Plaintiff’s first contention is that she presented sufficient evidence to warrant submission to a jury the question of whether the defective condition of the machine, which she alleges caused her injury, existed at the time the machine left the manufacturer’s control. Defendant disagrees, alleging that, as a matter of law, plaintiff cannot meet this burden. Ünderlying this allegation is the Second Restatement’s postulation that strict liability will only be imposed on the manufacturer where the product reaches the user or consumer without substantial change. Defendant points out that, as manufactured, the machine was generic and that Fox Valley made numerous alterations to it: the piston rod was modified with a crimping or dimple die; the column was modified with a metal rod attachment; the base was modified to accept a channel-like die set; and a foot *507pedal was added and tooled. Plaintiff concedes that Fox Valley made alterations to the press, but argues that these were foreseeable and necessary to the intended use of the product and, therefore, are not superseding intervening causes. In support of its argument, defendant cites Gasdiel v. Federal Press Co. (1979), 78 Ill. App. 3d 222, 396 N.E.2d 1241, and Coleman v. Verson Allsteel Press Co. (1978), 64 Ill. App. 3d 974, 382 N.E.2d 36. Plaintiff distinguishes these cases on the basis that no causal connection exists between her injuries and the alterations made by Fox Valley.

In both Gasdiel and Coleman we affirmed the trial court’s summary judgment for the defendant manufacturer. We ruled that the plaintiff’s employer had substantially changed the condition and/or operation of the machine and that these substantial changes were the proximate cause of the injuries to the plaintiffs. In Gasdiel, the plaintiff was injured when she inadvertently activated the machine. Her employer had altered the starting mechanism, which, as manufactured, would have prevented such an accident. We found that the alteration of the starting mechanism was the direct and proximate cause of plaintiff’s injury, not any defective condition of the machine which may have existed as manufactured.
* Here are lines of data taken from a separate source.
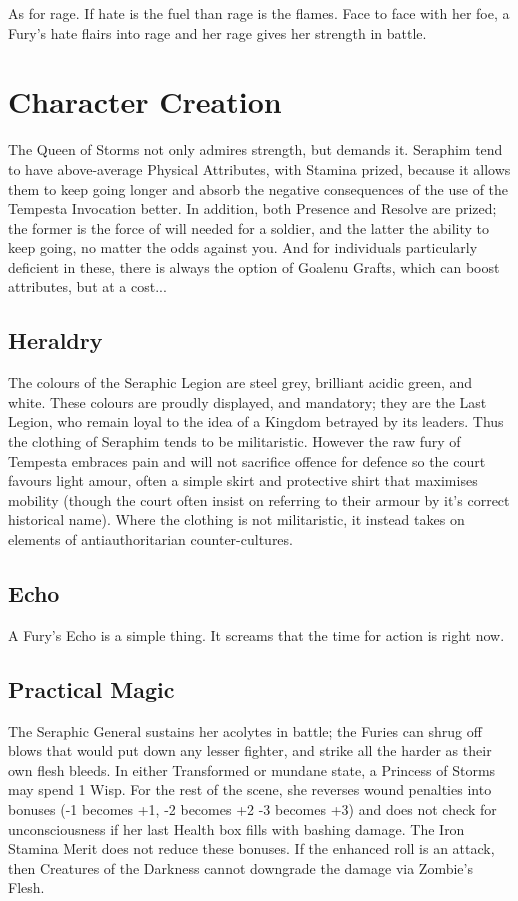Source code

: As for rage. If hate is the fuel than rage is the flames. Face to face with her foe, a Fury's hate flairs into rage and her rage gives her strength in battle. 

\section*{Character Creation}
The Queen of Storms not only admires strength, but demands it. Seraphim tend to have above-average Physical Attributes, with Stamina prized, because it allows them to keep going longer and absorb the negative consequences of the use of the Tempesta Invocation better. In addition, both Presence and Resolve are prized; the former is the force of will needed for a soldier, and the latter the ability to keep going, no matter the odds against you. And for individuals particularly deficient in these, there is always the option of Goalenu Grafts, which can boost attributes, but at a cost... 

\subsection*{Heraldry}
The colours of the Seraphic Legion are steel grey, brilliant acidic green, and white. These colours are proudly displayed, and mandatory; they are the Last Legion, who remain loyal to the idea of a Kingdom betrayed by its leaders. Thus the clothing of Seraphim tends to be militaristic. However the raw fury of Tempesta embraces pain and will not sacrifice offence for defence so the court favours light amour, often a simple skirt and protective shirt that maximises mobility (though the court often insist on referring to their armour by it's correct historical name). Where the clothing is not militaristic, it instead takes on elements of antiauthoritarian counter-cultures. 


\subsection*{Echo}
A Fury's Echo is a simple thing. It screams that the time for action is right now. 

\subsection*{Practical Magic}
The Seraphic General sustains her acolytes in battle; the Furies can shrug off blows that would put down any lesser fighter, and strike all the harder as their own flesh bleeds. In either Transformed or mundane state, a Princess of Storms may spend 1 Wisp. For the rest of the scene, she reverses wound penalties into bonuses (-1 becomes +1, -2 becomes +2 -3 becomes +3) and does not check for unconsciousness if her last Health box fills with bashing damage. The Iron Stamina Merit does not reduce these bonuses. If the enhanced roll is an attack, then Creatures of the Darkness cannot downgrade the damage via Zombie's Flesh. 

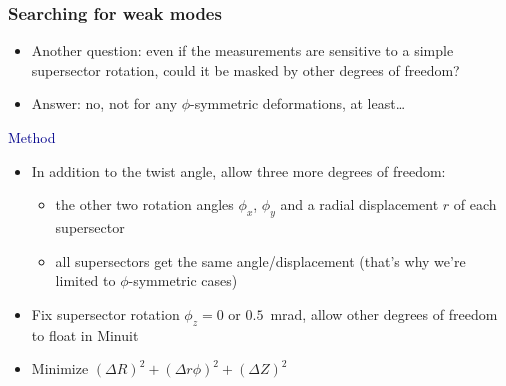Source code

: \documentclass[compress]{beamer}
\begin{document}
\begin{frame}
\frametitle{Searching for weak modes}
\begin{itemize}
\item Another question: even if the measurements are sensitive to a
  simple supersector rotation, could it be masked by other degrees of freedom?
\item Answer: no, not for any $\phi$-symmetric deformations, at least\ldots
\end{itemize}

\vfill
\textcolor{darkblue}{\Large Method}
\begin{itemize}
\item In addition to the twist angle, allow three more degrees of
  freedom:
\begin{itemize}
\item the other two rotation angles $\phi_x$, $\phi_y$ and a radial displacement $r$ of each supersector
\item all supersectors get the same angle/displacement (that's why we're limited to $\phi$-symmetric cases)
\end{itemize}
\item Fix supersector rotation $\phi_z = 0$ or $0.5$~mrad, allow other degrees of freedom to float in Minuit
\item Minimize $(\Delta R)^2 + (\Delta r\phi)^2 + (\Delta Z)^2$
\end{itemize}
\end{frame}
\end{document}
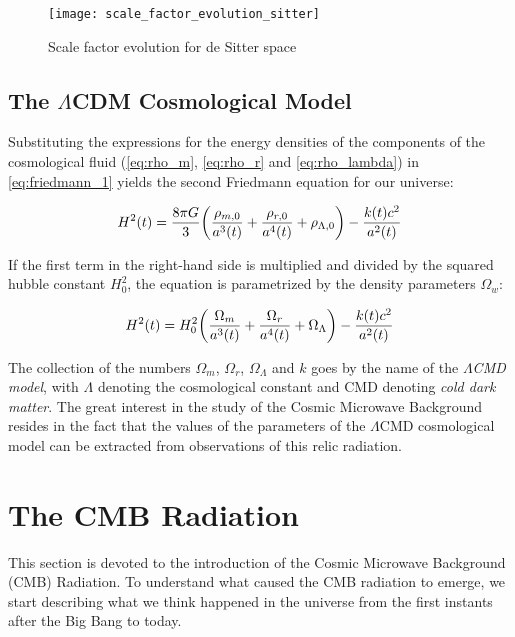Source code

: \begin{figure}
        \centering
        \texttt{[image: scale\_factor\_evolution\_sitter]}
        \caption{Scale factor evolution for de Sitter space}
        \label{fig:scale_factor_evolution_sitter}
\end{figure}

\subsection{The \texorpdfstring{$\Lambda$}{LAMBDA-}CDM Cosmological Model}

Substituting the expressions for the energy densities of the components of
the cosmological fluid (\autoref{eq:rho_m}, \autoref{eq:rho_r} and
\autoref{eq:rho_lambda}) in \autoref{eq:friedmann_1} yields the second
Friedmann equation for our universe:

\begin{equation}
        H^2\qty(t) = \frac{8\pi G}{3} \qty(\frac{\rho_{m,0}}{a^3\qty(t)} +
        \frac{\rho_{r,0}}{a^4\qty(t)} + \rho_{\Lambda,0}) -
        \frac{k\qty(t) c^2}{a^2\qty(t)}
\end{equation}

If the first term in the right-hand side is multiplied and
divided by the squared hubble constant $H^2_0$, the equation is parametrized
by the density parameters $\Omega_w$:

\begin{equation}
        H^2\qty(t) = H^2_0 \qty(\frac{\Omega_m}{a^3\qty(t)} +
        \frac{\Omega_r}{a^4\qty(t)} + \Omega_\Lambda) -
        \frac{k\qty(t) c^2}{a^2\qty(t)}
\end{equation}

The collection of the numbers $\Omega_m$, $\Omega_r$, $\Omega_\Lambda$ and
$k$ goes by the name of the \emph{$\Lambda$CMD model}, with $\Lambda$
denoting the cosmological constant and CMD denoting \emph{cold dark matter}.
The great interest in the study of the Cosmic Microwave Background resides
in the fact that the values of the parameters of the $\Lambda$CMD
cosmological model can be extracted from observations of this relic
radiation.

\section{The CMB Radiation}

This section is devoted to the introduction of the Cosmic Microwave
Background (CMB) Radiation. To understand what caused the CMB radiation to
emerge, we start describing what we think happened in the universe from the
first instants after the Big Bang to today.

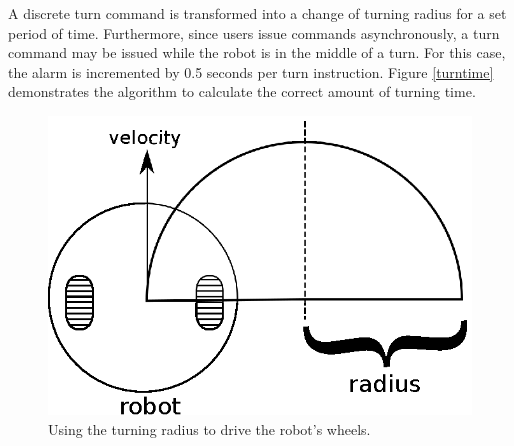 \documentclass[12pt,a4,notitlepage]{report}
\renewcommand{\_}{\texttt{\symbol{95}}}
\newcommand{\<}{\texttt{\symbol{60}}}
\renewcommand{\>}{\texttt{\symbol{62}}}
\begin{document}
A discrete turn command is transformed into a change of turning radius for a set period of time. Furthermore, since users issue commands asynchronously, a turn command may be issued while the robot is in the middle of a turn. For this case, the alarm is incremented by 0.5 seconds per turn instruction. Figure \ref{turntime} demonstrates the algorithm to calculate the correct amount of turning time.

\begin{figure}
\centering
\includegraphics[scale=0.6,angle=0]{diagrams/tradius.ps}
\caption{Using the turning radius to drive the robot's wheels.}
\label{tradius}
\end{figure}
\end{document}
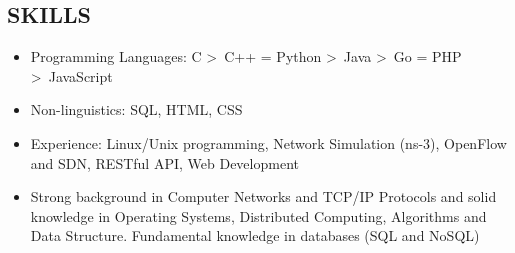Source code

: \documentclass[line]{res}
\begin{document}
\begin{resume}
	\section{SKILLS}
	\begin{itemize}
		\item Programming Languages: C \textgreater \ C++ = Python \textgreater \ Java \textgreater \ Go = PHP \textgreater \ JavaScript
		\item Non-linguistics: SQL, HTML, CSS
		\item Experience: Linux/Unix programming, Network Simulation (ns-3), OpenFlow and SDN, RESTful API, Web Development
		\item Strong background in Computer Networks and TCP/IP Protocols and solid knowledge in Operating Systems, Distributed Computing, Algorithms and Data Structure. Fundamental knowledge in databases (SQL and NoSQL)
	\end{itemize}


\end{resume}
\end{document}
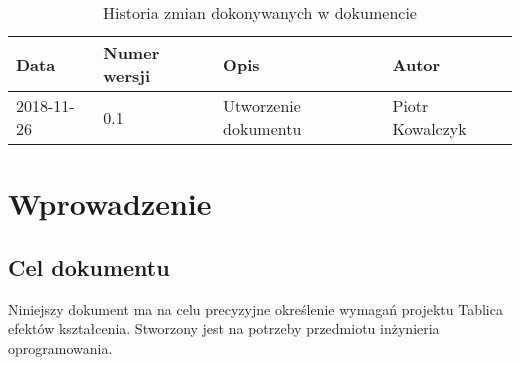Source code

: \documentclass{article}
\begin{document}
\begin{titlepage}







\end{titlepage}

\addtocounter{page}{1}
\newpage

\begin{table}[h!]
	\begin{center}
		\caption{Historia zmian dokonywanych w dokumencie}
		\begin{tabular}{|l|l|l|l|}
			\hline
			Data & Numer wersji & Opis & Autor \\
		  \hline \hline
      2018-11-26 & 0.1 & Utworzenie dokumentu & Piotr Kowalczyk \\
      \hline
    \end{tabular}
	\end{center}
\end{table}	

\tableofcontents

\newpage


\section{Wprowadzenie}

\subsection{Cel dokumentu}
Niniejszy dokument ma na celu precyzyjne określenie wymagań projektu Tablica efektów kształcenia. Stworzony jest na potrzeby przedmiotu inżynieria oprogramowania.
\end{document}
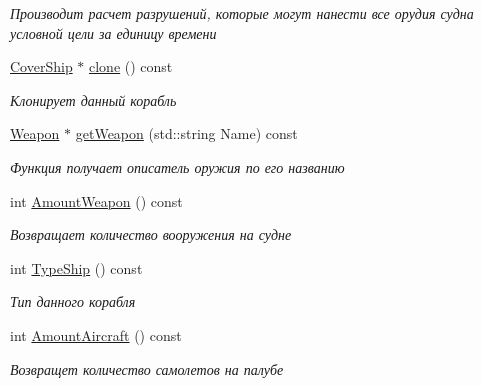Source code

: \begin{DoxyCompactItemize}
\begin{DoxyCompactList}\small\item\em Производит расчет разрушений, которые могут нанести все орудия судна условной цели за единицу времени \end{DoxyCompactList}\item 
\mbox{\hyperlink{class_aircraft_carrier_group_1_1_cover_ship}{Cover\+Ship}} $\ast$ \mbox{\hyperlink{class_aircraft_carrier_group_1_1_cover_ship_aa6a5b007f5e05f9ad5cc300b8958309a}{clone}} () const
\begin{DoxyCompactList}\small\item\em Клонирует данный корабль \end{DoxyCompactList}\item 
\mbox{\hyperlink{class_aircraft_carrier_group_1_1_weapon}{Weapon}} $\ast$ \mbox{\hyperlink{class_aircraft_carrier_group_1_1_cover_ship_ab587c598ab12561d4ecad32c5f55a04e}{get\+Weapon}} (std\+::string Name) const
\begin{DoxyCompactList}\small\item\em Функция получает описатель оружия по его названию \end{DoxyCompactList}\item 
\mbox{\label{class_aircraft_carrier_group_1_1_cover_ship_a256c7ec80309594f70f3c2e91b9b59d7}} 
int \mbox{\hyperlink{class_aircraft_carrier_group_1_1_cover_ship_a256c7ec80309594f70f3c2e91b9b59d7}{Amount\+Weapon}} () const
\begin{DoxyCompactList}\small\item\em Возвращает количество вооружения на судне \end{DoxyCompactList}\item 
\mbox{\label{class_aircraft_carrier_group_1_1_cover_ship_a0cc75b445352e2c2c816d9a31884372b}} 
int \mbox{\hyperlink{class_aircraft_carrier_group_1_1_cover_ship_a0cc75b445352e2c2c816d9a31884372b}{Type\+Ship}} () const
\begin{DoxyCompactList}\small\item\em Тип данного корабля \end{DoxyCompactList}\item 
int \mbox{\hyperlink{class_aircraft_carrier_group_1_1_cover_ship_ac53b388322ccc63153ffc6edd2811d7c}{Amount\+Aircraft}} () const
\begin{DoxyCompactList}\small\item\em Возвращет количество самолетов на палубе \end{DoxyCompactList}\item 

\end{DoxyCompactItemize}
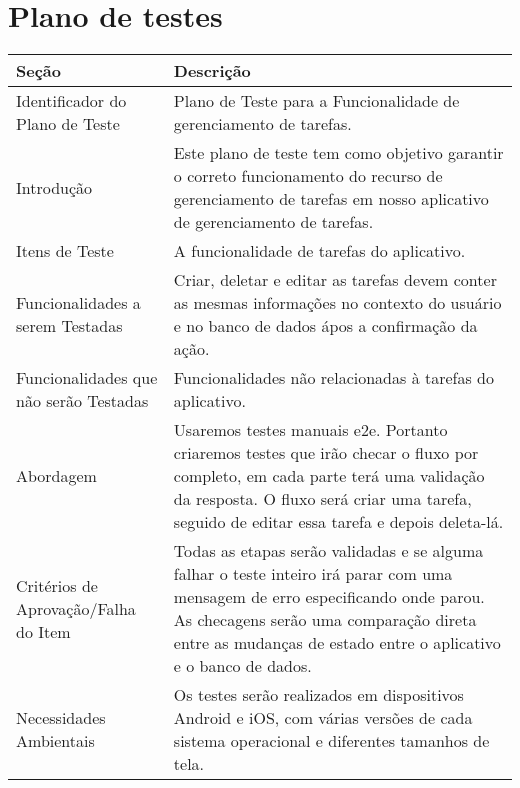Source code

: \chapter{Plano de testes}

    \begin{tabularx}{\textwidth}{|X|X|}
        \hline
        Seção & Descrição \\
        \hline
        Identificador do Plano de Teste & Plano de Teste para a Funcionalidade de gerenciamento de tarefas. \\
        \hline
        Introdução & Este plano de teste tem como objetivo garantir o correto funcionamento do recurso de gerenciamento de tarefas em nosso aplicativo de gerenciamento de tarefas. \\
        \hline
        Itens de Teste & A funcionalidade de tarefas do aplicativo. \\
        \hline
        Funcionalidades a serem Testadas & Criar, deletar e editar as tarefas devem conter as mesmas informações no contexto do usuário e no banco de dados ápos a confirmação da ação. \\
        \hline
        Funcionalidades que não serão Testadas & Funcionalidades não relacionadas à tarefas do aplicativo. \\
        \hline
        Abordagem & Usaremos testes manuais \acrshort{e2e}. Portanto criaremos testes que irão checar o fluxo por completo, em cada parte terá uma validação da resposta. O fluxo será criar uma tarefa, seguido de editar essa tarefa e depois deleta-lá. \\
        \hline
        Critérios de Aprovação/Falha do Item & Todas as etapas serão validadas e se alguma falhar o teste inteiro irá parar com uma mensagem de erro especificando onde parou. As checagens serão uma comparação direta entre as mudanças de estado entre o aplicativo e o banco de dados. \\
        \hline
        Necessidades Ambientais & Os testes serão realizados em dispositivos Android e iOS, com várias versões de cada sistema operacional e diferentes tamanhos de tela. \\
        \hline
        \end{tabularx}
Similarly, in Coleman, the machine on which plaintiff was injured had been manufactured with a safety feature built into the control panel which would have prevented plaintiff’s injury. Plaintiff’s employer had altered the control panel and, in so doing, eliminated the safety feature. We found that the manufacturer was relieved of liability because the employer’s alterations were the direct and proximate cause of plaintiff’s injury. Thus, the focal point in determining whether the alterations of a third party are sufficient to relieve the manufacturer of liability is whether the injury was caused by the defective condition of the product or the subsequent alterations of the third party. The fact that a third party has made alterations to a product does not inexorably relieve a manufacturer of liability.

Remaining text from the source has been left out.